By John Gruber
WorkOS, the modern identity platform for B2B SaaS — free up to 1 million MAUs.
Rui Carmo:
There is just no sane way to archive iCloud photos on your Mac once you’ve gone past the baseline 5 GB. None whatsoever. Zip. Nada.
Photos, like iPhoto before it, remains stubbornly autistic where it regards managing multiple photo libraries — it’s possible, but fiddly, error-prone and utterly incomprehensible to the average user.
And, more to the point, there is no way to move photos directly from one library to another. This last bit, as far as I’m concerned, is inexcusable.
Right now, the only sane way to cope seems to setup a smart folder inside Photos for items older than a given threshold and manually export (and then delete) originals from that — which renders all of your nice metadata useless. […]
Apple ought to build in to Photos an archival feature that allowed me to export items from my iCloud library to an archival one on my Mac, prompting me to do so upon reaching, say, 75% of my iCloud capacity (or another set threshold) to make things easier for the average user.
That archival process would create, say, an archive bundle per year, and copy across all the metadata and album associations you’ve painstakingly defined in Photos.
You’d then be free to move those around to backup storage at will, and clicking upon an archive would launch Photos with the archive temporarily open in the sidebar so you could move things back and forth.
Carmo makes some good points in this piece, but I think he’s conflating two different issues:
5 GB of storage is not enough, and most people are never going to budge from the free tier. 50 GB for just $1 a month is a good deal, but there are way too many people who just won’t budge from “free”, no matter how cumbersome the 5 GB limit makes their life.

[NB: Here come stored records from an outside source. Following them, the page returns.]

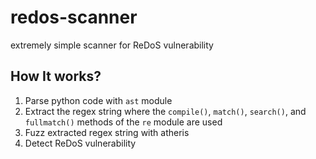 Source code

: # redos-scanner
extremely simple scanner for ReDoS vulnerability

## How It works?
1. Parse python code with `ast` module
2. Extract the regex string where the `compile()`, `match()`, `search()`, and `fullmatch()` methods of the `re` module are used
3. Fuzz extracted regex string with atheris
4. Detect ReDoS vulnerability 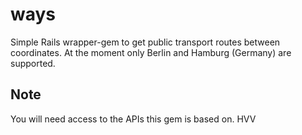 # ways
Simple Rails wrapper-gem to get public transport routes between coordinates. 
At the moment only Berlin and Hamburg (Germany) are supported.

## Note
You will need access to the APIs this gem is based on.
HVV
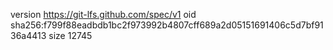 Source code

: version https://git-lfs.github.com/spec/v1
oid sha256:f799f88eadbdb1bc2f973992b4807cff689a2d05151691406c5d7bf9136a4413
size 12745

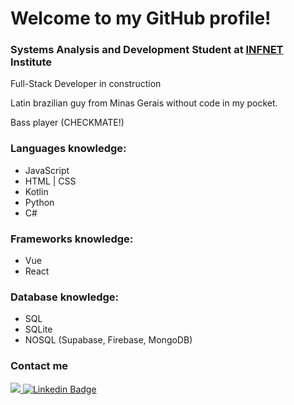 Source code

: 
# Welcome to my GitHub profile!

### Systems Analysis and Development Student at <a href="https://www.infnet.edu.br/infnet" target="_blank">INFNET</a> Institute

Full-Stack Developer in construction 

Latin brazilian guy from Minas Gerais without code in my pocket.

Bass player (CHECKMATE!)

### Languages knowledge:
- JavaScript      
- HTML | CSS
- Kotlin 
- Python
- C#

### Frameworks knowledge:
- Vue
- React

### Database knowledge:
- SQL
- SQLite
- NOSQL (Supabase, Firebase, MongoDB)
   
### Contact me 
<a href="https://wa.me/<5531993390959>" target="_blank"><img src="https://img.shields.io/badge/WhatsApp-25D366?style=for-the-badge&logo=whatsapp&logoColor=white" target="_blank"> [![Linkedin Badge](https://img.shields.io/badge/LinkedIn-0077B5?style=for-the-badge&logo=linkedin&logoColor=white)](https://www.linkedin.com/in/pedro-cardoso-864542200/)</a>
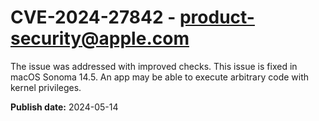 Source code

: # CVE-2024-27842 - product-security@apple.com

The issue was addressed with improved checks. This issue is fixed in macOS Sonoma 14.5. An app may be able to execute arbitrary code with kernel privileges.

**Publish date:** 2024-05-14
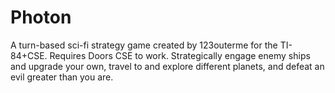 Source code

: # Photon
A turn-based sci-fi strategy game created by 123outerme for the TI-84+CSE. Requires Doors CSE to work.
Strategically engage enemy ships and upgrade your own, travel to and explore different planets, and defeat an evil greater than you are.
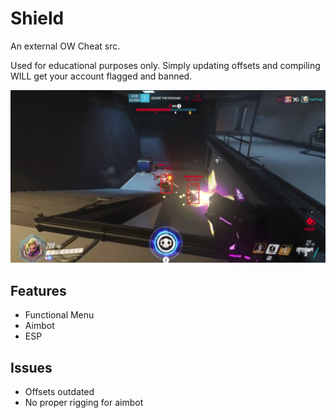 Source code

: # Shield

An external OW Cheat src.

Used for educational purposes only. Simply updating offsets and compiling WILL get your account flagged and banned.

![OW](ScreenShots/TEST1.jpg)

## Features
* Functional Menu
* Aimbot
* ESP

## Issues
* Offsets outdated
* No proper rigging for aimbot
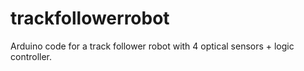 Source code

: # trackfollowerrobot
Arduino code for a track follower robot with 4 optical sensors + logic controller.  
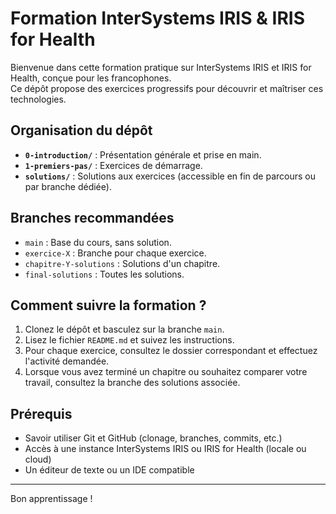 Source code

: # Formation InterSystems IRIS & IRIS for Health

Bienvenue dans cette formation pratique sur InterSystems IRIS et IRIS for Health, conçue pour les francophones.  
Ce dépôt propose des exercices progressifs pour découvrir et maîtriser ces technologies.

## Organisation du dépôt

- **`0-introduction/`** : Présentation générale et prise en main.
- **`1-premiers-pas/`** : Exercices de démarrage.
- **`solutions/`** : Solutions aux exercices (accessible en fin de parcours ou par branche dédiée).

## Branches recommandées

- `main` : Base du cours, sans solution.
- `exercice-X` : Branche pour chaque exercice.
- `chapitre-Y-solutions` : Solutions d'un chapitre.
- `final-solutions` : Toutes les solutions.

## Comment suivre la formation ?

1. Clonez le dépôt et basculez sur la branche `main`.
2. Lisez le fichier `README.md` et suivez les instructions.
3. Pour chaque exercice, consultez le dossier correspondant et effectuez l'activité demandée.
4. Lorsque vous avez terminé un chapitre ou souhaitez comparer votre travail, consultez la branche des solutions associée.

## Prérequis

- Savoir utiliser Git et GitHub (clonage, branches, commits, etc.)
- Accès à une instance InterSystems IRIS ou IRIS for Health (locale ou cloud)
- Un éditeur de texte ou un IDE compatible

---

Bon apprentissage ! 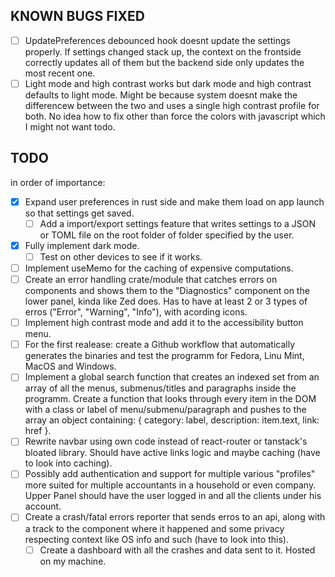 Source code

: ## KNOWN BUGS FIXED

- [ ] UpdatePreferences debounced hook doesnt update the settings properly. If settings changed stack up, the context on the frontside correctly updates all of them but the backend side only updates the most recent one.
- [ ] Light mode and high contrast works but dark mode and high contrast defaults to light mode. Might be because system doesnt make the differencew between the two and uses a single high contrast profile for both. No idea how to fix other than force the colors with javascript which I might not want todo.

## TODO

in order of importance:

- [x] Expand user preferences in rust side and make them load on app launch so that settings get saved.
  - [ ] Add a import/export settings feature that writes settings to a JSON or TOML file on the root folder of folder specified by the user.
- [x] Fully implement dark mode.
  - [ ] Test on other devices to see if it works.
- [ ] Implement useMemo for the caching of expensive computations.
- [ ] Create an error handling crate/module that catches errors on components and shows them to the "Diagnostics" component on the lower panel, kinda like Zed does. Has to have at least 2 or 3 types of erros ("Error", "Warning", "Info"), with acording icons.
- [ ] Implement high contrast mode and add it to the accessibility button menu.
- [ ] For the first realease: create a Github workflow that automatically generates the binaries and test the programm for Fedora, Linu Mint, MacOS and Windows.
- [ ] Implement a global search function that creates an indexed set from an array of all the menus, submenus/titles and paragraphs inside the programm. Create a function that looks through every item in the DOM with a class or label of menu/submenu/paragraph and pushes to the array an object containing: { category: label, description: item.text, link: href }.
- [ ] Rewrite navbar using own code instead of react-router or tanstack's bloated library. Should have active links logic and maybe caching (have to look into caching).
- [ ] Possibly add authentication and support for multiple various "profiles" more suited for multiple accountants in a household or even company. Upper Panel should have the user logged in and all the clients under his account.
- [ ] Create a crash/fatal errors reporter that sends erros to an api, along with a track to the component where it happened and some privacy respecting context like OS info and such (have to look into this).
  - [ ] Create a dashboard with all the crashes and data sent to it. Hosted on my machine.
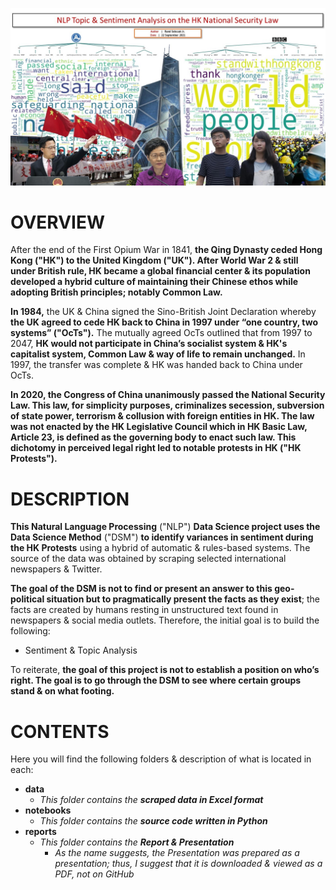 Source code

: ![alt text](https://github.com/sobcza11/NLP_HK_Security_Law/blob/main/_supporting/READ%20ME_HK.jpg)
# OVERVIEW
After the end of the First Opium War in 1841, **the Qing Dynasty ceded Hong Kong ("HK") to the United Kingdom ("UK"). After World War 2 & still under British rule, HK became a global financial center & its population developed a hybrid culture of maintaining their Chinese ethos while adopting British principles; notably Common Law.** 

**In 1984,** the UK & China signed the Sino-British Joint Declaration whereby **the UK agreed to cede HK back to China in 1997 under “one country, two systems” ("OcTs").** The mutually agreed OcTs outlined that from 1997 to 2047, **HK would not participate in China’s socialist system & HK's capitalist system, Common Law & way of life to remain unchanged.** In 1997, the transfer was complete & HK was handed back to China under OcTs.

**In 2020, the Congress of China unanimously passed the National Security Law. This law, for simplicity purposes, criminalizes secession, subversion of state power, terrorism & collusion with foreign entities in HK. The law was not enacted by the HK Legislative Council which in HK Basic Law, Article 23, is defined as the governing body to enact such law. This dichotomy in perceived legal right led to notable protests in HK ("HK Protests").**


# DESCRIPTION
<b>This Natural Language Processing</b> ("NLP") <b>Data Science project uses the Data Science Method</b> ("DSM") <b>to identify variances in sentiment during the HK Protests</b> using a hybrid of automatic & rules-based systems. The source of the data was obtained by scraping selected international newspapers & Twitter.  

<b>The goal of the DSM is not to find or present an answer to this geo-political situation but to pragmatically present the facts as they exist</b>; the facts are created by humans resting in unstructured text found in newspapers & social media outlets. Therefore, the initial goal is to build the following: 

   * Sentiment & Topic Analysis

To reiterate, <b>the goal of this project is not to establish a position on who’s right. The goal is to go through the DSM to see where certain groups stand & on what footing.</b>

# CONTENTS
Here you will find the following folders & description of what is located in each:
   * <b>data</b>
     * <i>This folder contains the <b>scraped data in Excel format</b></i>
   * <b>notebooks</b>
     *  <i>This folder contains the <b>source code written in Python</b></i>
   * <b>reports</b>
     * <i>This folder contains the <b>Report & Presentation</b></i>
       * <i>As the name suggests, the Presentation was prepared as a presentation; thus, I suggest that it is downloaded & viewed as a PDF, not on GitHub</i>
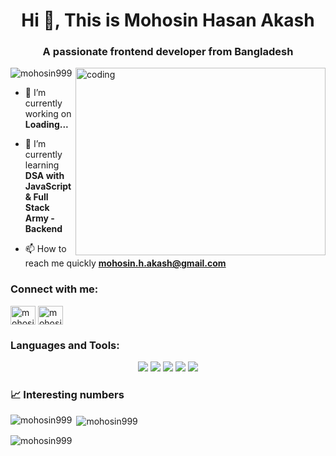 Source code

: 

<h1 align="center">Hi 👋, This is Mohosin Hasan Akash</h1>
<h3 align="center">A passionate frontend developer from Bangladesh</h3>
<img align="right" alt="coding" width="400" height="300" src="https://raw.githubusercontent.com/hasibul-hasan-shuvo/hasibul-hasan-shuvo/main/images/coding-boy.gif" >

<p align="left"> <img src="https://komarev.com/ghpvc/?username=mohosin999&label=Profile%20views&color=0e75b6&style=flat" alt="mohosin999" /> </p>

- 🔭 I’m currently working on **Loading...**

- 🌱 I’m currently learning **DSA with JavaScript & Full Stack Army - Backend**

- 📫 How to reach me quickly **mohosin.h.akash@gmail.com**

<h3 align="left">Connect with me:</h3>
<p align="left">
  <a href="https://twitter.com/MohosinH99" target="blank"><img align="center" src="https://raw.githubusercontent.com/rahuldkjain/github-profile-readme-generator/master/src/images/icons/Social/twitter.svg" alt="mohosinh99" height="30" width="40" /></a>
  <a href="https://fb.com/mohosinh99" target="blank"><img align="center" src="https://raw.githubusercontent.com/rahuldkjain/github-profile-readme-generator/master/src/images/icons/Social/facebook.svg" alt="mohosinh99" height="30" width="40" /></a>
</p>

<h3 align="left">Languages and Tools:</h3>
<div align="center">
  <img src="https://img.shields.io/badge/-HTML-orange?style=for-the-badge&logo=html5&logoColor=white&labelColor=black">
  <img src="https://img.shields.io/badge/-CSS-brightgreen?style=for-the-badge&logo=css3&logoColor=white&labelColor=black">
  <img src="https://img.shields.io/badge/-JavaScript-purple?style=for-the-badge&logo=javascript&logoColor=white&labelColor=black">
  <img src="https://img.shields.io/badge/-React-informational?style=for-the-badge&logo=React&logoColor=white&labelColor=black">
  <img src="https://img.shields.io/badge/-Next.js-informational?style=for-the-badge&logo=Next.js&logoColor=white&labelColor=black">
<!--   <img src="https://img.shields.io/badge/-Node.js-brightgreen?style=for-the-badge&logo=Node.js&logoColor=white&labelColor=black"> -->
</div>


<h3>📈 Interesting numbers</h3>

<p><img align="left" src="https://github-readme-stats.vercel.app/api/top-langs?username=mohosin999&show_icons=true&locale=en&layout=compact" alt="mohosin999" /></p>

<p>&nbsp;<img align="center" src="https://github-readme-stats.vercel.app/api?username=mohosin999&show_icons=true&locale=en" alt="mohosin999" /></p>

<p><img align="center" src="https://github-readme-streak-stats.herokuapp.com/?user=mohosin999&" alt="mohosin999" /></p>

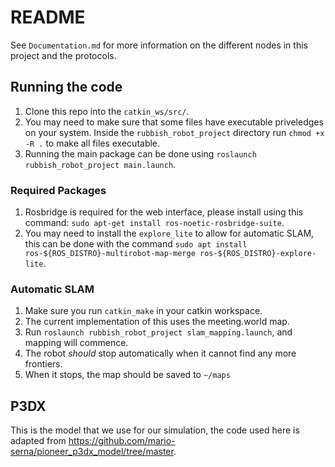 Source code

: # README

See `Documentation.md` for more information on the different nodes in this project and the protocols. 

## Running the code
1. Clone this repo into the `catkin_ws/src/`.
2. You may need to make sure that some files have executable priveledges on your system. Inside the `rubbish_robot_project` directory run `chmod +x -R .` to make all files executable. 
3. Running the main package can be done using `roslaunch rubbish_robot_project main.launch`. 

### Required Packages
1. Rosbridge is required for the web interface, please install using this command: `sudo apt-get install ros-noetic-rosbridge-suite`. 
2. You may need to install the `explore_lite` to allow for automatic SLAM, this can be done with the command `sudo apt install ros-${ROS_DISTRO}-multirobot-map-merge ros-${ROS_DISTRO}-explore-lite`. 


### Automatic SLAM
1. Make sure you run `catkin_make` in your catkin workspace. 
2. The current implementation of this uses the meeting.world map.
3. Run `roslaunch rubbish_robot_project slam_mapping.launch`, and mapping will commence.
4. The robot *should* stop automatically when it cannot find any more frontiers.
5. When it stops, the map should be saved to `~/maps`

## P3DX
This is the model that we use for our simulation, the code used here is adapted from https://github.com/mario-serna/pioneer_p3dx_model/tree/master.  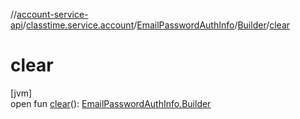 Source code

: //[account-service-api](../../../../index.md)/[classtime.service.account](../../index.md)/[EmailPasswordAuthInfo](../index.md)/[Builder](index.md)/[clear](clear.md)

# clear

[jvm]\
open fun [clear](clear.md)(): [EmailPasswordAuthInfo.Builder](index.md)
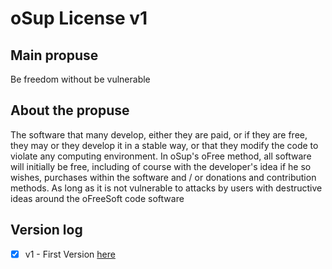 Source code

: 
# oSup License v1

## Main propuse
Be freedom without be vulnerable

## About the propuse
The software that many develop, either they are paid, or if they are free, they may or they develop it in a stable way, or that they modify the code to violate any computing environment. In oSup's oFree method, all software will initially be free, including of course with the developer's idea if he so wishes, purchases within the software and / or donations and contribution methods. As long as it is not vulnerable to attacks by users with destructive ideas around the oFreeSoft code software

## Version log

- [X] v1 - First Version [here](https://suareztocino00.github.io/osup-license/os-license)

Surely Apple will eventually increase the storage capacity of the free tier; the sooner they do so, and the larger they make it, the better.
Photos should make it easier to deal with very large libraries.
Carmo is focused on #2. I think #1 is the more pressing problem. I bet the number one reason people find they need multiple libraries in Photos is because they’re bumping up against their iCloud storage limit.